▶ **EXERCISE AIM**:
You are asked to write out the entries exactly as they are given.

▶ **Saved data entries**:
☆ ☆ ☆ ☆ ☆

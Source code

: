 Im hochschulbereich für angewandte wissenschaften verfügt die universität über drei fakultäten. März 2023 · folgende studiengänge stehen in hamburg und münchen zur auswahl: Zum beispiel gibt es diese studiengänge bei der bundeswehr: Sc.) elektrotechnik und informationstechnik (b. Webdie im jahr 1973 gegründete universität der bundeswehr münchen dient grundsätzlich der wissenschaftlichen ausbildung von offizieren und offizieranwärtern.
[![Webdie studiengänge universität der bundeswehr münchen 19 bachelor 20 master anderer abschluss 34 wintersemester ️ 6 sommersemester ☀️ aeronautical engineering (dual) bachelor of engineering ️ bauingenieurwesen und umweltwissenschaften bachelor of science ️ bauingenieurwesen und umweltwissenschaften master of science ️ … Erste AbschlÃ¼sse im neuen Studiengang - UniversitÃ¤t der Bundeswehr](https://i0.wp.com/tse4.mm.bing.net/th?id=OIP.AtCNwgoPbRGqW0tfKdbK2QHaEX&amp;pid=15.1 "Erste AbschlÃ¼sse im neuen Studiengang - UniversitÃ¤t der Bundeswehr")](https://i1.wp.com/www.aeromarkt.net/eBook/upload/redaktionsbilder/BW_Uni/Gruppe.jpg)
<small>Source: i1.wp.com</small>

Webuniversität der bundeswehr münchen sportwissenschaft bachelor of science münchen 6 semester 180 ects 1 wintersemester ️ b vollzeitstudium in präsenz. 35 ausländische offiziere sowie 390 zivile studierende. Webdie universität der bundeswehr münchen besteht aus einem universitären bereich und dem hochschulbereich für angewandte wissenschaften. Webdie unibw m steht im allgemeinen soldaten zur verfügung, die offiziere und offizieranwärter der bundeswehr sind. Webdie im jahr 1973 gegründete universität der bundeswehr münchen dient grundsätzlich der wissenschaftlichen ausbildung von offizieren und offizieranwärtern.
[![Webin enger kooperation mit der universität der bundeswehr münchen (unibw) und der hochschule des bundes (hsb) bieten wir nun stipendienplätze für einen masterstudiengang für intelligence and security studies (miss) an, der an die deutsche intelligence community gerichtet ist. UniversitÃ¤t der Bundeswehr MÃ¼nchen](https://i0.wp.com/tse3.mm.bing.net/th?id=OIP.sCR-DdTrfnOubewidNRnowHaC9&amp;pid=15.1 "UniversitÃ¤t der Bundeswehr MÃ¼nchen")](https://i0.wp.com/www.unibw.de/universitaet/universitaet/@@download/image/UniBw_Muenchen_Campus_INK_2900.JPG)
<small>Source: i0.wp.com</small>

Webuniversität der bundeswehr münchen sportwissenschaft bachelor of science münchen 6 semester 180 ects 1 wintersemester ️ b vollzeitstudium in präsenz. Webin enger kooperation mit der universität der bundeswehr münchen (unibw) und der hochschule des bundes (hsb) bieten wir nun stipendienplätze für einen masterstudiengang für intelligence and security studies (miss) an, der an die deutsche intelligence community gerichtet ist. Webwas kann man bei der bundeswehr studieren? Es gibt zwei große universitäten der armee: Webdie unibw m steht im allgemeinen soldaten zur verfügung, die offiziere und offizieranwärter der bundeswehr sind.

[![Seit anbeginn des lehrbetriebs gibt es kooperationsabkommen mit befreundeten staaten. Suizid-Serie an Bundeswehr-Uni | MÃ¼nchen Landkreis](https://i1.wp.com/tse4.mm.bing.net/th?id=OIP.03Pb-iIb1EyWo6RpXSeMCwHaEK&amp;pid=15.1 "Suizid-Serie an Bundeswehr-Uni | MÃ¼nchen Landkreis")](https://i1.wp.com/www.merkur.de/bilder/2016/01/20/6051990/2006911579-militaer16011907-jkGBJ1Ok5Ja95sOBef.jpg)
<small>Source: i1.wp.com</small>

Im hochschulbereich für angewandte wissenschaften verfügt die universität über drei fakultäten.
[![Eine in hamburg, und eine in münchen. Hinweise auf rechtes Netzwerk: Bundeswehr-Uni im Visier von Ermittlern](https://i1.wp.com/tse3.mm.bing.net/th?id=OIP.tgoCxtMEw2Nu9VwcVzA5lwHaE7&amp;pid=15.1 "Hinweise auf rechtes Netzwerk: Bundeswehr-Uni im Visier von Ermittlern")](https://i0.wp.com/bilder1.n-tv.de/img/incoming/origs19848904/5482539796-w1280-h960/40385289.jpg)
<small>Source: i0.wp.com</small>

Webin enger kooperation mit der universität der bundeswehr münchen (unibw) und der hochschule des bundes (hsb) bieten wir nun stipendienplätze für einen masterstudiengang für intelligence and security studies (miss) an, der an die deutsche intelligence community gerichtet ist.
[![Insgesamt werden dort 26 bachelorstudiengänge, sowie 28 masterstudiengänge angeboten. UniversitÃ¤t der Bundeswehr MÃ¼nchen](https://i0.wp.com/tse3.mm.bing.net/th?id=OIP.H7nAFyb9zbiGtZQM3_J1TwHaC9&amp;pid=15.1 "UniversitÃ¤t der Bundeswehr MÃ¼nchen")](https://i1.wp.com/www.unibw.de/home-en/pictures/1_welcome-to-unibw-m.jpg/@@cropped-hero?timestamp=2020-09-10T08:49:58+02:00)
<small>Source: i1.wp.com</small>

☆ ☆ ☆ ☆ ☆

▶ **RESPONSE TO THIS TASK**:
Source code

: Im hochschulbereich für angewandte wissenschaften verfügt die universität über drei fakultäten. März 2023 · folgende studiengänge stehen in hamburg und münchen zur auswahl: Zum beispiel gibt es diese studiengänge bei der bundeswehr: Sc.) elektrotechnik und informationstechnik (b. Webdie im jahr 1973 gegründete universität der bundeswehr münchen dient grundsätzlich der wissenschaftlichen ausbildung von offizieren und offizieranwärtern.
[![Webdie studiengänge universität der bundeswehr münchen 19 bachelor 20 master anderer abschluss 34 wintersemester ️ 6 sommersemester ☀️ aeronautical engineering (dual) bachelor of engineering ️ bauingenieurwesen und umweltwissenschaften bachelor of science ️ bauingenieurwesen und umweltwissenschaften master of science ️ … Erste AbschlÃ¼sse im neuen Studiengang - UniversitÃ¤t der Bundeswehr](https://i0.wp.com/tse4.mm.bing.net/th?id=OIP.AtCNwgoPbRGqW0tfKdbK2QHaEX&amp;pid=15.1 "Erste AbschlÃ¼sse im neuen Studiengang - UniversitÃ¤t der Bundeswehr")](https://i1.wp.com/www.aeromarkt.net/eBook/upload/redaktionsbilder/BW_Uni/Gruppe.jpg)
<small>Source: i1.wp.com</small>

Webuniversität der bundeswehr münchen sportwissenschaft bachelor of science münchen 6 semester 180 ects 1 wintersemester ️ b vollzeitstudium in präsenz. 35 ausländische offiziere sowie 390 zivile studierende. Webdie universität der bundeswehr münchen besteht aus einem universitären bereich und dem hochschulbereich für angewandte wissenschaften. Webdie unibw m steht im allgemeinen soldaten zur verfügung, die offiziere und offizieranwärter der bundeswehr sind. Webdie im jahr 1973 gegründete universität der bundeswehr münchen dient grundsätzlich der wissenschaftlichen ausbildung von offizieren und offizieranwärtern.
[![Webin enger kooperation mit der universität der bundeswehr münchen (unibw) und der hochschule des bundes (hsb) bieten wir nun stipendienplätze für einen masterstudiengang für intelligence and security studies (miss) an, der an die deutsche intelligence community gerichtet ist. UniversitÃ¤t der Bundeswehr MÃ¼nchen](https://i0.wp.com/tse3.mm.bing.net/th?id=OIP.sCR-DdTrfnOubewidNRnowHaC9&amp;pid=15.1 "UniversitÃ¤t der Bundeswehr MÃ¼nchen")](https://i0.wp.com/www.unibw.de/universitaet/universitaet/@@download/image/UniBw_Muenchen_Campus_INK_2900.JPG)
<small>Source: i0.wp.com</small>

Webuniversität der bundeswehr münchen sportwissenschaft bachelor of science münchen 6 semester 180 ects 1 wintersemester ️ b vollzeitstudium in präsenz. Webin enger kooperation mit der universität der bundeswehr münchen (unibw) und der hochschule des bundes (hsb) bieten wir nun stipendienplätze für einen masterstudiengang für intelligence and security studies (miss) an, der an die deutsche intelligence community gerichtet ist. Webwas kann man bei der bundeswehr studieren? Es gibt zwei große universitäten der armee: Webdie unibw m steht im allgemeinen soldaten zur verfügung, die offiziere und offizieranwärter der bundeswehr sind.

[![Seit anbeginn des lehrbetriebs gibt es kooperationsabkommen mit befreundeten staaten. Suizid-Serie an Bundeswehr-Uni | MÃ¼nchen Landkreis](https://i1.wp.com/tse4.mm.bing.net/th?id=OIP.03Pb-iIb1EyWo6RpXSeMCwHaEK&amp;pid=15.1 "Suizid-Serie an Bundeswehr-Uni | MÃ¼nchen Landkreis")](https://i1.wp.com/www.merkur.de/bilder/2016/01/20/6051990/2006911579-militaer16011907-jkGBJ1Ok5Ja95sOBef.jpg)
<small>Source: i1.wp.com</small>

Im hochschulbereich für angewandte wissenschaften verfügt die universität über drei fakultäten.
[![Eine in hamburg, und eine in münchen. Hinweise auf rechtes Netzwerk: Bundeswehr-Uni im Visier von Ermittlern](https://i1.wp.com/tse3.mm.bing.net/th?id=OIP.tgoCxtMEw2Nu9VwcVzA5lwHaE7&amp;pid=15.1 "Hinweise auf rechtes Netzwerk: Bundeswehr-Uni im Visier von Ermittlern")](https://i0.wp.com/bilder1.n-tv.de/img/incoming/origs19848904/5482539796-w1280-h960/40385289.jpg)
<small>Source: i0.wp.com</small>

Webin enger kooperation mit der universität der bundeswehr münchen (unibw) und der hochschule des bundes (hsb) bieten wir nun stipendienplätze für einen masterstudiengang für intelligence and security studies (miss) an, der an die deutsche intelligence community gerichtet ist.
[![Insgesamt werden dort 26 bachelorstudiengänge, sowie 28 masterstudiengänge angeboten. UniversitÃ¤t der Bundeswehr MÃ¼nchen](https://i0.wp.com/tse3.mm.bing.net/th?id=OIP.H7nAFyb9zbiGtZQM3_J1TwHaC9&amp;pid=15.1 "UniversitÃ¤t der Bundeswehr MÃ¼nchen")](https://i1.wp.com/www.unibw.de/home-en/pictures/1_welcome-to-unibw-m.jpg/@@cropped-hero?timestamp=2020-09-10T08:49:58+02:00)
<small>Source: i1.wp.com</small>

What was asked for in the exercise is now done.